Five of the top 10 deals in Singapore took place in the first six months of the year. These include the US$100 million raised by cloud company Deskera in May; the US$80 million raised by financial products marketplace GoBear, also in May; and a US$45 million equity funding round closed by cashback platform Shopback in April, which was co-led by Rakuten and EV Growth.
Mr Divyesh Vithlani, a managing director at Accenture and the company's practice lead for Asean financial services, said: "The increase both in deal value and the number of deals is a good indicator of what's to come, and bodes well for the future development of cutting-edge financial technology in Singapore.
"There's a lot brewing in the Singapore fintech ecosystem, and this steady flow of funds shows investors' confidence in the industry's future growth potential. The forthcoming virtual banking licences will help create more opportunities for fintech start-ups and traditional banks to partner and cooperate, and should add another wave of investments in the sector."

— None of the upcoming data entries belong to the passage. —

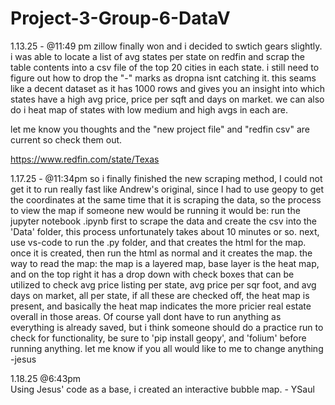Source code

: # Project-3-Group-6-DataV

1.13.25 - @11:49 pm zillow finally won and i decided to swtich gears slightly. i was able to locate a list of avg states per state on redfin and scrap the table contents
into a csv file of the top 20 cities in each state. i still need to figure out how to drop the "-" marks as dropna isnt catching it.
this seams like a decent dataset as it has 1000 rows and gives you an insight into which states have a high avg price, price per sqft and days on market. we can also do i heat map of states with low medium and high avgs in each are.

let me know you thoughts and the "new project file" and "redfin csv" are current so check them out. 

https://www.redfin.com/state/Texas

1.17.25 - @11:34pm 
so i finally finished the new scraping method, I could not get it to run really fast like Andrew's original, since I had to use geopy to get the coordinates at the same time that it is scraping the data, so the process to view the map if someone new would be running it would be: run the jupyter notebook .ipynb first to scrape the data and create the csv into the 'Data' folder, this process unfortunately takes about 10 minutes or so.
next, use vs-code to run the .py folder, and that creates the html for the map. once it is created, then run the html as normal and it creates the map.
the way to read the map: the map is a layered map, base layer is the heat map, and on the top right it has a drop down with check boxes that can be utilized to check avg price listing per state, avg price per sqr foot, and avg days on market, all per state, if all these are checked off, the heat map is present, and basically the heat map indicates the more pricier real estate overall in those areas. 
Of course yall dont have to run anything as everything is already saved, but i think someone should do a practice run to check for functionality, be sure to 'pip install geopy', and 'folium' before running anything. 
let me know if you all would like to me to change anything
-jesus

1.18.25 @6:43pm  
Using Jesus' code as a base, i created an interactive bubble map. - YSaul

Globally, investment in fintech ventures fell sharply in the first half of this year, as fundraising and deal activity in China - which had soared a year earlier - ground to a halt, partially offsetting strong gains in the United States, United Kingdom and a number of other European countries, Accenture noted.
For the six months ended June 30, the total value of fintech deals globally came in at US$22 billion, down 29 per cent from US$31.2 billion recorded last year.
The drop was due mostly to the lack of a mega deal such as Ant Financial's record US$14 billion fundraising in May last year.
Discounting this transaction, global fintech investments would have climbed 28 per cent in the first half of this year over the same period last year, Accenture said.
Specifically, the value of deals in the US jumped 60 per cent to US$12.7 billion, though the number of transactions was virtually unchanged from the same period last year, signalling a trend of larger deals in the world's biggest and most active fintech market, the report highlighted.
Meanwhile, fintech investments in the UK nearly doubled to about US$2.6 billion, with the number of deals rising 25 per cent to 263, as challenger banks and payments companies continued to draw investors' interest.
Money-transfer start-up TransferWise, for instance, closed a US$292 million deal in May this year.
In Hong Kong, fundraising posted a near sevenfold increase in the first six months of this year, with start-ups there raking in US$152 million - compared with just US$23 million last year - led by the US$100 million credit line that asset management firm FinEX Asia secured in June. The number of deals in the city also doubled to 12 from six a year ago.